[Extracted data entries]
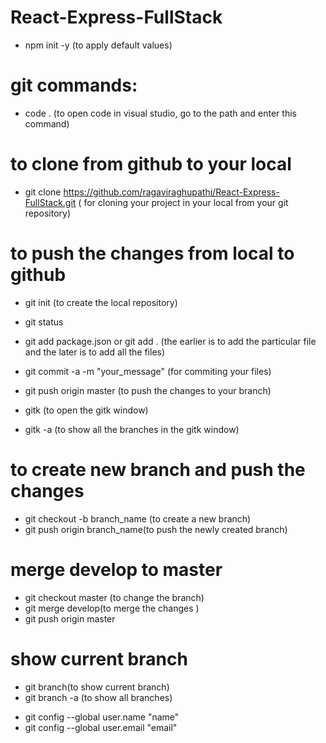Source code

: # React-Express-FullStack

- npm init -y (to apply default values)

# git commands:

- code . (to open code in visual studio, go to the path and enter this command)

# to clone from github to your local

- git clone https://github.com/ragaviraghupathi/React-Express-FullStack.git ( for cloning your project in your
  local from your git repository)

# to push the changes from local to github

- git init (to create the local repository)
- git status
- git add package.json or git add . (the earlier is to add the particular file and the later is to add all the files)
- git commit -a -m "your_message" (for commiting your files)
- git push origin master (to push the changes to your branch)

- gitk (to open the gitk window)
- gitk -a (to show all the branches in the gitk window)

# to create new branch and push the changes

- git checkout -b branch_name (to create a new branch)
- git push origin branch_name(to push the newly created branch)

# merge develop to master

- git checkout master (to change the branch)
- git merge develop(to merge the changes )
- git push origin master

# show current branch

- git branch(to show current branch)
- git branch -a (to show all branches)

* git config --global user.name "name"
* git config --global user.email "email"
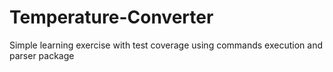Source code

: # Temperature-Converter
Simple learning exercise with test coverage using commands execution and parser package 
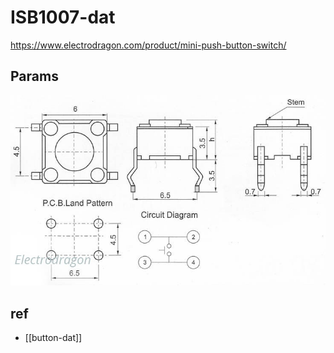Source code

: 
# ISB1007-dat 

https://www.electrodragon.com/product/mini-push-button-switch/


## Params 

![](2023-12-29-16-02-55.png)


## ref 

- [[button-dat]]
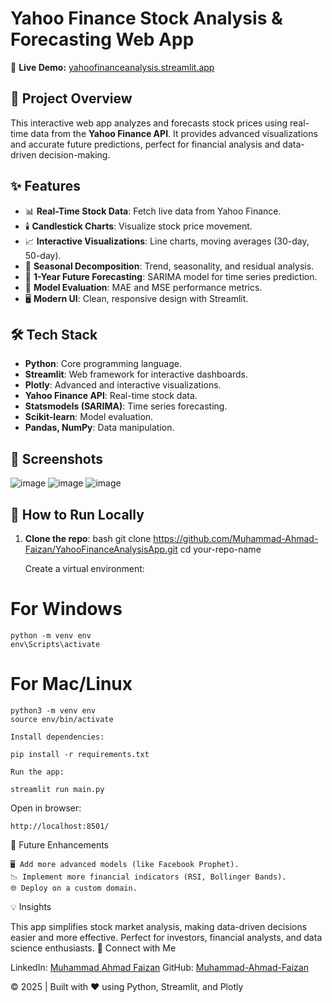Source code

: # Yahoo Finance Stock Analysis & Forecasting Web App

🚀 **Live Demo:** [yahoofinanceanalysis.streamlit.app](https://yahoofinanceanalysis.streamlit.app/)

## 📝 Project Overview
This interactive web app analyzes and forecasts stock prices using real-time data from the **Yahoo Finance API**. It provides advanced visualizations and accurate future predictions, perfect for financial analysis and data-driven decision-making.

## ✨ Features
- 📊 **Real-Time Stock Data**: Fetch live data from Yahoo Finance.
- 🕯️ **Candlestick Charts**: Visualize stock price movement.
- 📈 **Interactive Visualizations**: Line charts, moving averages (30-day, 50-day).
- 🌊 **Seasonal Decomposition**: Trend, seasonality, and residual analysis.
- 🔮 **1-Year Future Forecasting**: SARIMA model for time series prediction.
- 🧠 **Model Evaluation**: MAE and MSE performance metrics.
- 🖥️ **Modern UI**: Clean, responsive design with Streamlit.

## 🛠️ Tech Stack
- **Python**: Core programming language.
- **Streamlit**: Web framework for interactive dashboards.
- **Plotly**: Advanced and interactive visualizations.
- **Yahoo Finance API**: Real-time stock data.
- **Statsmodels (SARIMA)**: Time series forecasting.
- **Scikit-learn**: Model evaluation.
- **Pandas, NumPy**: Data manipulation.
## 📸 Screenshots
![image](https://github.com/user-attachments/assets/67a9cff1-b340-4b47-ada5-061e26256cae)
![image](https://github.com/user-attachments/assets/7653b45d-8345-403d-a489-ca9287f7e6a5)
![image](https://github.com/user-attachments/assets/b98f96dd-9e9e-406a-b0a3-361a178d19d7)







## 🚀 How to Run Locally
1. **Clone the repo**:
    bash
    git clone https://github.com/Muhammad-Ahmad-Faizan/YahooFinanceAnalysisApp.git
cd your-repo-name

    Create a virtual environment:

# For Windows
    python -m venv env
    env\Scripts\activate

# For Mac/Linux
    python3 -m venv env
    source env/bin/activate

    Install dependencies:

    pip install -r requirements.txt

    Run the app:

    streamlit run main.py

Open in browser:

    http://localhost:8501/

🧠 Future Enhancements

    🖥️ Add more advanced models (like Facebook Prophet).
    📉 Implement more financial indicators (RSI, Bollinger Bands).
    🌐 Deploy on a custom domain.

💡 Insights

This app simplifies stock market analysis, making data-driven decisions easier and more effective. Perfect for investors, financial analysts, and data science enthusiasts.
🤝 Connect with Me

LinkedIn: [Muhammad Ahmad Faizan](https://www.linkedin.com/in/muhammad-ahmad-faizan/)
GitHub: [Muhammad-Ahmad-Faizan](https://github.com/Muhammad-Ahmad-Faizan)

© 2025 | Built with ❤️ using Python, Streamlit, and Plotly




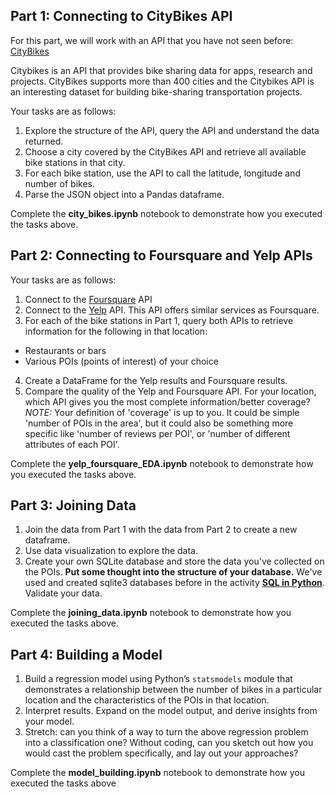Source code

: ## Part 1: Connecting to CityBikes API

For this part, we will work with an API that you have not seen before: [CityBikes](https://citybik.es/) 

Citybikes is an API that provides bike sharing data for apps, research and projects.
CityBikes supports more than 400 cities and the Citybikes API is an interesting dataset for building bike-sharing transportation projects.

Your tasks are as follows:
1. Explore the structure of the API, query the API and understand the data returned. 
2. Choose a city covered by the CityBikes API and retrieve all available bike stations in that city. 
3. For each bike station, use the API to call the latitude, longitude and number of bikes. 
4. Parse the JSON object into a Pandas dataframe. 

Complete the **city_bikes.ipynb** notebook to demonstrate how you executed the tasks above. 

## Part 2: Connecting to Foursquare and Yelp APIs

Your tasks are as follows:
1. Connect to the  [Foursquare](https://developer.foursquare.com/places) API
2. Connect to the [Yelp](https://www.yelp.com/developers/documentation/v3/get_started) API. This API offers similar services as Foursquare.
3. For each of the bike stations in Part 1, query both APIs to retrieve information for the following in that location:
 - Restaurants or bars
 - Various POIs (points of interest) of your choice
4. Create a DataFrame for the Yelp results and Foursquare results. 
5. Compare the quality of the Yelp and Foursquare API. For your location, which API gives you the most complete information/better coverage? *NOTE:* Your definition of 'coverage' is up to you. It could be simple 'number of POIs in the area', but it could also be something more specific like 'number of reviews per POI', or 'number of different attributes of each POI'.


Complete the **yelp_foursquare_EDA.ipynb** notebook to demonstrate how you executed the tasks above.

## Part 3: Joining Data

1. Join the data from Part 1 with the data from Part 2 to create a new dataframe. 
2. Use data visualization to explore the data. 
3. Create your own SQLite database and store the data you've collected on the POIs. **Put some thought into the structure of your database.** We've used and created sqlite3 databases before in the activity [**SQL in Python**](https://data.compass.lighthouselabs.ca/b9e08cd5-68c6-490c-a32b-a66f01bf53e1).
Validate your data.

Complete the **joining_data.ipynb** notebook to demonstrate how you executed the tasks above.


## Part 4: Building a Model

1. Build a regression model using Python’s `statsmodels` module that demonstrates a relationship between the number of bikes in a particular location and the characteristics of the POIs in that location.  
2. Interpret results. Expand on the model output, and derive insights from your model.
3. Stretch: can you think of a way to turn the above regression problem into a classification one? Without coding, can you sketch out how you would cast the problem specifically, and lay out your approaches?

Complete the **model_building.ipynb** notebook to demonstrate how you executed the tasks above
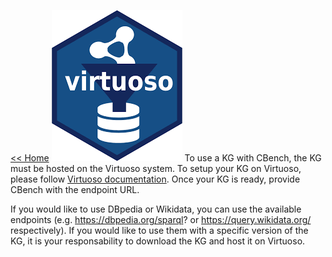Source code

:[<< Home](https://github.com/aorogat/CBench/)
![Image](images/virtuoso.png)
To use a KG with CBench, the KG must be hosted on the Virtuoso system. To setup your KG on Virtuoso, please follow [Virtuoso documentation](http://vos.openlinksw.com/owiki/wiki/VOS). Once your KG is ready, provide CBench with the endpoint URL.

If you would like to use DBpedia or Wikidata, you can use the available endpoints (e.g. https://dbpedia.org/sparql? or https://query.wikidata.org/ respectively). If you would like to use them with a specific version of the KG, it is your responsability to download the KG and host it on Virtuoso.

BRIEF: Images stay out; the entries above are to be printed exactly.

RESULT OF THE TASK:
Source code

: # React-Express-FullStack

- npm init -y (to apply default values)

# git commands:

- code . (to open code in visual studio, go to the path and enter this command)

# to clone from github to your local

- git clone https://github.com/ragaviraghupathi/React-Express-FullStack.git ( for cloning your project in your
  local from your git repository)

# to push the changes from local to github

- git init (to create the local repository)
- git status
- git add package.json or git add . (the earlier is to add the particular file and the later is to add all the files)
- git commit -a -m "your_message" (for commiting your files)
- git push origin master (to push the changes to your branch)

- gitk (to open the gitk window)
- gitk -a (to show all the branches in the gitk window)

# to create new branch and push the changes

- git checkout -b branch_name (to create a new branch)
- git push origin branch_name(to push the newly created branch)

# merge develop to master

- git checkout master (to change the branch)
- git merge develop(to merge the changes )
- git push origin master

# show current branch

- git branch(to show current branch)
- git branch -a (to show all branches)

* git config --global user.name "name"
* git config --global user.email "email"
Source code

: # Temperature-Converter
Simple learning exercise with test coverage using commands execution and parser package 
Source code

: 
# ISB1007-dat 

https://www.electrodragon.com/product/mini-push-button-switch/


## Params 

![](2023-12-29-16-02-55.png)


## ref 

- [[button-dat]]
Source code

: # Yahoo Finance Stock Analysis & Forecasting Web App

🚀 **Live Demo:** [yahoofinanceanalysis.streamlit.app](https://yahoofinanceanalysis.streamlit.app/)

## 📝 Project Overview
This interactive web app analyzes and forecasts stock prices using real-time data from the **Yahoo Finance API**. It provides advanced visualizations and accurate future predictions, perfect for financial analysis and data-driven decision-making.

## ✨ Features
- 📊 **Real-Time Stock Data**: Fetch live data from Yahoo Finance.
- 🕯️ **Candlestick Charts**: Visualize stock price movement.
- 📈 **Interactive Visualizations**: Line charts, moving averages (30-day, 50-day).
- 🌊 **Seasonal Decomposition**: Trend, seasonality, and residual analysis.
- 🔮 **1-Year Future Forecasting**: SARIMA model for time series prediction.
- 🧠 **Model Evaluation**: MAE and MSE performance metrics.
- 🖥️ **Modern UI**: Clean, responsive design with Streamlit.

## 🛠️ Tech Stack
- **Python**: Core programming language.
- **Streamlit**: Web framework for interactive dashboards.
- **Plotly**: Advanced and interactive visualizations.
- **Yahoo Finance API**: Real-time stock data.
- **Statsmodels (SARIMA)**: Time series forecasting.
- **Scikit-learn**: Model evaluation.
- **Pandas, NumPy**: Data manipulation.
## 📸 Screenshots
![image](https://github.com/user-attachments/assets/67a9cff1-b340-4b47-ada5-061e26256cae)
![image](https://github.com/user-attachments/assets/7653b45d-8345-403d-a489-ca9287f7e6a5)
![image](https://github.com/user-attachments/assets/b98f96dd-9e9e-406a-b0a3-361a178d19d7)







## 🚀 How to Run Locally
1. **Clone the repo**:
    bash
    git clone https://github.com/Muhammad-Ahmad-Faizan/YahooFinanceAnalysisApp.git
cd your-repo-name

    Create a virtual environment:

# For Windows
    python -m venv env
    env\Scripts\activate

# For Mac/Linux
    python3 -m venv env
    source env/bin/activate

    Install dependencies:

    pip install -r requirements.txt

    Run the app:

    streamlit run main.py

Open in browser:

    http://localhost:8501/

🧠 Future Enhancements

    🖥️ Add more advanced models (like Facebook Prophet).
    📉 Implement more financial indicators (RSI, Bollinger Bands).
    🌐 Deploy on a custom domain.

💡 Insights

This app simplifies stock market analysis, making data-driven decisions easier and more effective. Perfect for investors, financial analysts, and data science enthusiasts.
🤝 Connect with Me

LinkedIn: [Muhammad Ahmad Faizan](https://www.linkedin.com/in/muhammad-ahmad-faizan/)
GitHub: [Muhammad-Ahmad-Faizan](https://github.com/Muhammad-Ahmad-Faizan)

© 2025 | Built with ❤️ using Python, Streamlit, and Plotly




Source code

: ## Part 1: Connecting to CityBikes API

For this part, we will work with an API that you have not seen before: [CityBikes](https://citybik.es/) 

Citybikes is an API that provides bike sharing data for apps, research and projects.
CityBikes supports more than 400 cities and the Citybikes API is an interesting dataset for building bike-sharing transportation projects.

Your tasks are as follows:
1. Explore the structure of the API, query the API and understand the data returned. 
2. Choose a city covered by the CityBikes API and retrieve all available bike stations in that city. 
3. For each bike station, use the API to call the latitude, longitude and number of bikes. 
4. Parse the JSON object into a Pandas dataframe. 

Complete the **city_bikes.ipynb** notebook to demonstrate how you executed the tasks above. 

## Part 2: Connecting to Foursquare and Yelp APIs

Your tasks are as follows:
1. Connect to the  [Foursquare](https://developer.foursquare.com/places) API
2. Connect to the [Yelp](https://www.yelp.com/developers/documentation/v3/get_started) API. This API offers similar services as Foursquare.
3. For each of the bike stations in Part 1, query both APIs to retrieve information for the following in that location:
 - Restaurants or bars
 - Various POIs (points of interest) of your choice
4. Create a DataFrame for the Yelp results and Foursquare results. 
5. Compare the quality of the Yelp and Foursquare API. For your location, which API gives you the most complete information/better coverage? *NOTE:* Your definition of 'coverage' is up to you. It could be simple 'number of POIs in the area', but it could also be something more specific like 'number of reviews per POI', or 'number of different attributes of each POI'.


Complete the **yelp_foursquare_EDA.ipynb** notebook to demonstrate how you executed the tasks above.

## Part 3: Joining Data

1. Join the data from Part 1 with the data from Part 2 to create a new dataframe. 
2. Use data visualization to explore the data. 
3. Create your own SQLite database and store the data you've collected on the POIs. **Put some thought into the structure of your database.** We've used and created sqlite3 databases before in the activity [**SQL in Python**](https://data.compass.lighthouselabs.ca/b9e08cd5-68c6-490c-a32b-a66f01bf53e1).
Validate your data.

Complete the **joining_data.ipynb** notebook to demonstrate how you executed the tasks above.


## Part 4: Building a Model

1. Build a regression model using Python’s `statsmodels` module that demonstrates a relationship between the number of bikes in a particular location and the characteristics of the POIs in that location.  
2. Interpret results. Expand on the model output, and derive insights from your model.
3. Stretch: can you think of a way to turn the above regression problem into a classification one? Without coding, can you sketch out how you would cast the problem specifically, and lay out your approaches?

Complete the **model_building.ipynb** notebook to demonstrate how you executed the tasks above
Source code

:[<< Home](https://github.com/aorogat/CBench/)
![Image](images/virtuoso.png)
To use a KG with CBench, the KG must be hosted on the Virtuoso system. To setup your KG on Virtuoso, please follow [Virtuoso documentation](http://vos.openlinksw.com/owiki/wiki/VOS). Once your KG is ready, provide CBench with the endpoint URL.

If you would like to use DBpedia or Wikidata, you can use the available endpoints (e.g. https://dbpedia.org/sparql? or https://query.wikidata.org/ respectively). If you would like to use them with a specific version of the KG, it is your responsability to download the KG and host it on Virtuoso.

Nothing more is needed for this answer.